What if Bitcoin was one big mining company?
Doing my due diligence
H/T to TheApeOfGoldStreet for this idea.
Let’s play a game. Take Bitcoin and pretend it’s not a revolutionary digital asset or a hedge against fiat debasement or whatever narrative is trending this week. Strip all that away. Instead, imagine Bitcoin is a single publicly-traded gold mining company called Bitcoin Mining Co., ticker symbol BTC.
Now let’s run it through a standard mining company analysis. Production metrics, cost structure, reserve life, margins. The same due diligence you’d apply to any commodity producer. See what the numbers actually say when you remove all the revolutionary language and just focus on the fundamentals.
Let’s start with the basics. Every mining company prospectus begins with production metrics. What’s in the ground, what’s coming out, what’s left. For Bitcoin Mining Co., the numbers are straightforward enough.
The company has circulating shares - sorry, “coins” - of roughly 19.97 million BTC as of today. Maximum reserves total exactly 21.0 million BTC. That’s it. That’s all there will ever be. No exploration upside, no chance of discovering a new deposit, nothing. The reserve base is fixed and fully known. Remaining reserves in the ground stand at approximately 1.03 million BTC.
Current annual production runs at about 450 BTC per day, which works out to roughly 164,250 BTC per year. That production figure isn’t stable though. It’s programmed to decline. The company just went through a “halving” event in April 2024 that cut production from roughly 328,500 BTC per year to the current 164,250. Another halving is scheduled for 2028. Then another. And another.
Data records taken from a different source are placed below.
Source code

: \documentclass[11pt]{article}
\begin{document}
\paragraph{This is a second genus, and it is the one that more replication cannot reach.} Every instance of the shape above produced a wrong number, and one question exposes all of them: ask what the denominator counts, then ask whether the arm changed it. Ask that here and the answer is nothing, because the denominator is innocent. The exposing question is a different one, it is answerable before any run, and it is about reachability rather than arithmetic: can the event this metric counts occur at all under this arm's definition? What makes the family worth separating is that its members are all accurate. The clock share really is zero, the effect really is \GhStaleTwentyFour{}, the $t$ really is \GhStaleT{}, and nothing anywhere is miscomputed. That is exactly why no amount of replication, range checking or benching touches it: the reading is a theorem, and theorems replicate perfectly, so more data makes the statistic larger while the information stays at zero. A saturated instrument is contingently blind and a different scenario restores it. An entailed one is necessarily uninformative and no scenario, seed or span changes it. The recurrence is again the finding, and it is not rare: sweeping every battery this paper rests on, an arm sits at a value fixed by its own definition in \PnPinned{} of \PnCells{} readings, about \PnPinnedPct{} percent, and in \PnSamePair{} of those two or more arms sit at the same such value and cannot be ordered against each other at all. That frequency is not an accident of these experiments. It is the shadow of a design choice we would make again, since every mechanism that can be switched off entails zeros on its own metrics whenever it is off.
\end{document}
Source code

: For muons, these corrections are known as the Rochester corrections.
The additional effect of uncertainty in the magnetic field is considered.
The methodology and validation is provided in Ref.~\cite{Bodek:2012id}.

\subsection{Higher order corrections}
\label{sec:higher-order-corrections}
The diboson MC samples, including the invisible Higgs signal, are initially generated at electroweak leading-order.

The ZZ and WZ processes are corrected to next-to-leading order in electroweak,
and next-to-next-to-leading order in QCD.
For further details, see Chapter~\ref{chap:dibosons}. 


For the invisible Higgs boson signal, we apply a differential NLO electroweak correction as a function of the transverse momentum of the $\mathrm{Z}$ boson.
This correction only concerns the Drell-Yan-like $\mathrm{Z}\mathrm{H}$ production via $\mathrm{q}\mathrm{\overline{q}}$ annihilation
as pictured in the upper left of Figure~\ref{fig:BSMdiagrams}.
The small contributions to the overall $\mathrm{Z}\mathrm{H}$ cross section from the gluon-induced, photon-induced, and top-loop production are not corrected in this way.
Annual dilution to shareholders currently sits at about 0.82% per year. That percentage keeps shrinking as the denominator grows and production drops. At first glance, that actually looks almost responsible compared to some gold miners. Low dilution, predictable schedule, transparent reserve base. Not bad on paper.
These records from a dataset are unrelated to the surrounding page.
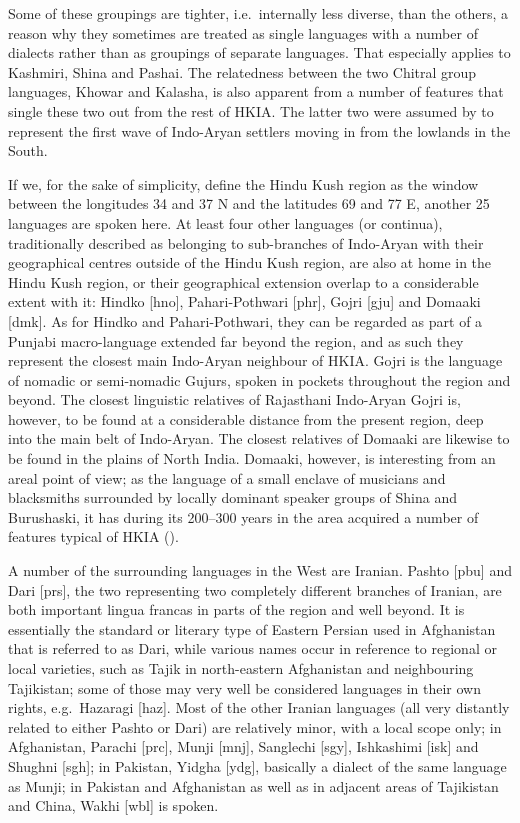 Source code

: \documentclass[output=collectionpaper]{langsci/langscibook}
\begin{document}
Some of these groupings are tighter, i.e.\ internally less diverse, than the others, a reason why they sometimes are treated as single languages with a number of dialects rather than as groupings of separate languages. That especially applies to Kashmiri, Shina and Pashai. The relatedness between the two Chitral group languages, Khowar and Kalasha, is also apparent from a number of features that single these two out from the rest of HKIA. The latter two were assumed by \citet[51]{Morgenstierne1932} to represent the first wave of Indo-Aryan settlers moving in from the lowlands in the South.

If we, for the sake of simplicity, define the Hindu Kush region as the window between the longitudes 34 and 37 N and the latitudes 69 and 77 E, another 25 languages are spoken here. At least four other languages (or continua), traditionally described as belonging to sub-branches of Indo-Aryan with their geographical centres outside of the Hindu Kush region, are also at home in the Hindu Kush region, or their geographical extension overlap to a considerable extent with it: Hindko [hno], Pahari-Pothwari [phr], Gojri [gju] and Domaaki [dmk]. As for Hindko and Pahari-Pothwari, they can be regarded as part of a Punjabi macro-language extended far beyond the region, and as such they represent the closest main Indo-Aryan neighbour of HKIA. Gojri is the language of nomadic or semi-nomadic Gujurs, spoken in pockets throughout the region and beyond. The closest linguistic relatives of Rajasthani Indo-Aryan Gojri is, however, to be found at a considerable distance from the present region, deep into the main belt of Indo-Aryan. The closest relatives of Domaaki are likewise to be found in the plains of North India. Domaaki, however, is interesting from an areal point of view; as the language of a small enclave of  musicians and blacksmiths surrounded by locally dominant speaker groups of Shina and Burushaski, it has during its 200--300 years in the area acquired a number of features typical of HKIA (\citealt[165--166]{Weinreich2011}).

A number of the surrounding languages in the West are Iranian. Pashto [pbu] and Dari [prs], the two representing two completely different branches of Iranian, are both important lingua francas in parts of the region and well beyond. It is essentially the standard or literary type of Eastern Persian used in Afghanistan that is referred to as Dari, while various names occur in reference to regional or local varieties, such as Tajik in north-eastern Afghanistan and neighbouring Tajikistan; some of those may very well be considered languages in their own rights, e.g.\ Hazaragi [haz]. Most of the other Iranian languages (all very distantly related to either Pashto or Dari) are relatively minor, with a local scope only; in Afghanistan, Parachi [prc], Munji [mnj], Sanglechi [sgy], Ishkashimi [isk] and Shughni [sgh]; in Pakistan, Yidgha [ydg], basically a dialect of the same language as Munji; in Pakistan and Afghanistan as well as in adjacent areas of Tajikistan and China, Wakhi [wbl] is spoken.
\end{document}
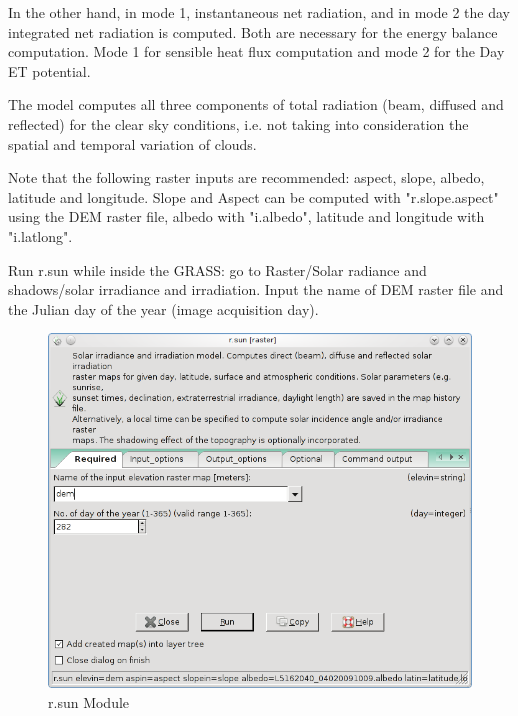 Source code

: In the other hand, in mode 1, instantaneous net radiation, and in mode 2 the day integrated net radiation is computed. Both are necessary for the energy balance computation. Mode 1 for sensible heat flux computation and mode 2 for the Day ET potential.\newline

The model computes all three components of total radiation (beam, diffused and reflected) for the clear sky conditions, i.e. not taking into consideration the spatial and temporal variation of clouds. \newline

Note that the following raster inputs are recommended: aspect, slope, albedo, latitude and longitude. Slope and Aspect can be computed with "r.slope.aspect" using the DEM raster file, albedo with "i.albedo", latitude and longitude with "i.latlong".\newline

Run r.sun while inside the GRASS: go to Raster/Solar radiance and shadows/solar irradiance and irradiation. Input the name of DEM raster file and the Julian day of the year (image acquisition day). \newline

\begin{figure}[htbp]
   \centering
   \includegraphics[scale=0.4]{gipe022.png}
   \caption{r.sun Module}
   \label{fig:gipe022}
\end{figure}

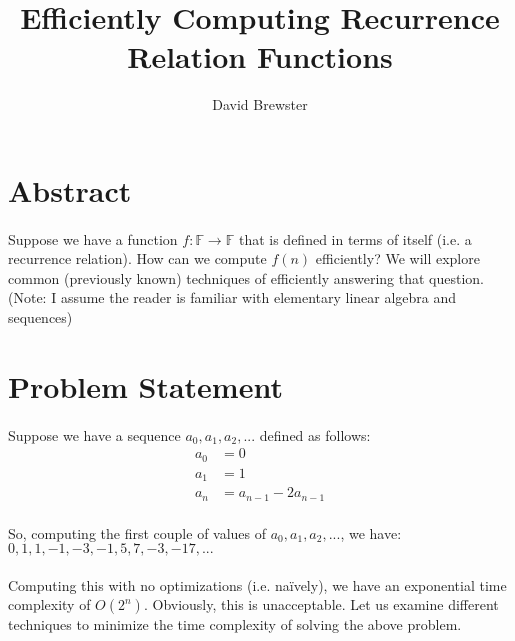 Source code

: \documentclass{article}
\title{Efficiently Computing Recurrence Relation Functions}
\author{David Brewster}
\begin{document}
    \maketitle

    \section{Abstract}
    	\paragraph{}
        	Suppose we have a function $f: \mathbb{F} \rightarrow \mathbb{F}$ that is defined in terms of itself 
            (i.e. a recurrence relation). 
            How can we compute $f(n)$ efficiently? We will explore common (previously known) techniques of efficiently answering that question.
            (Note: I assume the reader is familiar with elementary linear algebra and sequences)
   
    \section{Problem Statement}
   		\paragraph{}
        	Suppose we have a sequence $a_0, a_1, a_2, ...$ defined as follows:
            \begin{align*}
            	a_0 &= 0\\
                a_1 &= 1\\ 
                a_n &= a_{n-1} - 2a_{n-1}\\
            \end{align*}
            \begin{center}
                So, computing the first couple of values of $a_0, a_1, a_2, ...$, we have:\\
                $0, 1, 1, -1, -3, -1, 5, 7, -3, -17, ...$
            \end{center}
            
        \paragraph{}
            Computing this with no optimizations (i.e. naïvely), we have an exponential time complexity of $O(2^n)$.
            Obviously, this is unacceptable.
            Let us examine different techniques to minimize the time complexity of solving the above problem.
      
\end{document}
The declining production curve is unusual but not unprecedented. Plenty of mining operations face depleting reserves. The difference is most companies explore for new deposits, acquire other properties, or eventually wind down. Bitcoin Mining Co. just... continues. Same network, same protocol, gradually declining output. No exploration budget, no M&A strategy, no life-of-mine flexibility.
Now let’s talk price and cost structure. Bitcoin is trading around $87,753 today. That’s the spot price for the commodity this company produces.
What does it cost to produce that commodity?
Current analysis as of December 23, 2025 shows Bitcoin average mining costs at approximately $100,830 per BTC. This represents the weighted average cost across the global mining network, accounting for electricity consumption, hardware, and operational expenses.
Production cost: $100,830. Spot price: $87,753…
Bitcoin Mining Co. is operating at a loss of roughly $13,077 per Bitcoin produced. Negative operating margin of approximately 13%. The company is burning cash on every single unit that comes out of the ground.
This isn’t a temporary squeeze from a commodity price dip. This is the baseline economics right now, today, with Bitcoin trading near $88,000. The network difficulty recently peaked at 155 trillion in mid-November before pulling back to around 148 trillion currently. The hashrate currently sits around 1.1 billion TH/s (1,100 EH/s or 1.1 ZH/s), after surpassing the 1 Zettahash milestone back in August - representing unprecedented competition for block rewards.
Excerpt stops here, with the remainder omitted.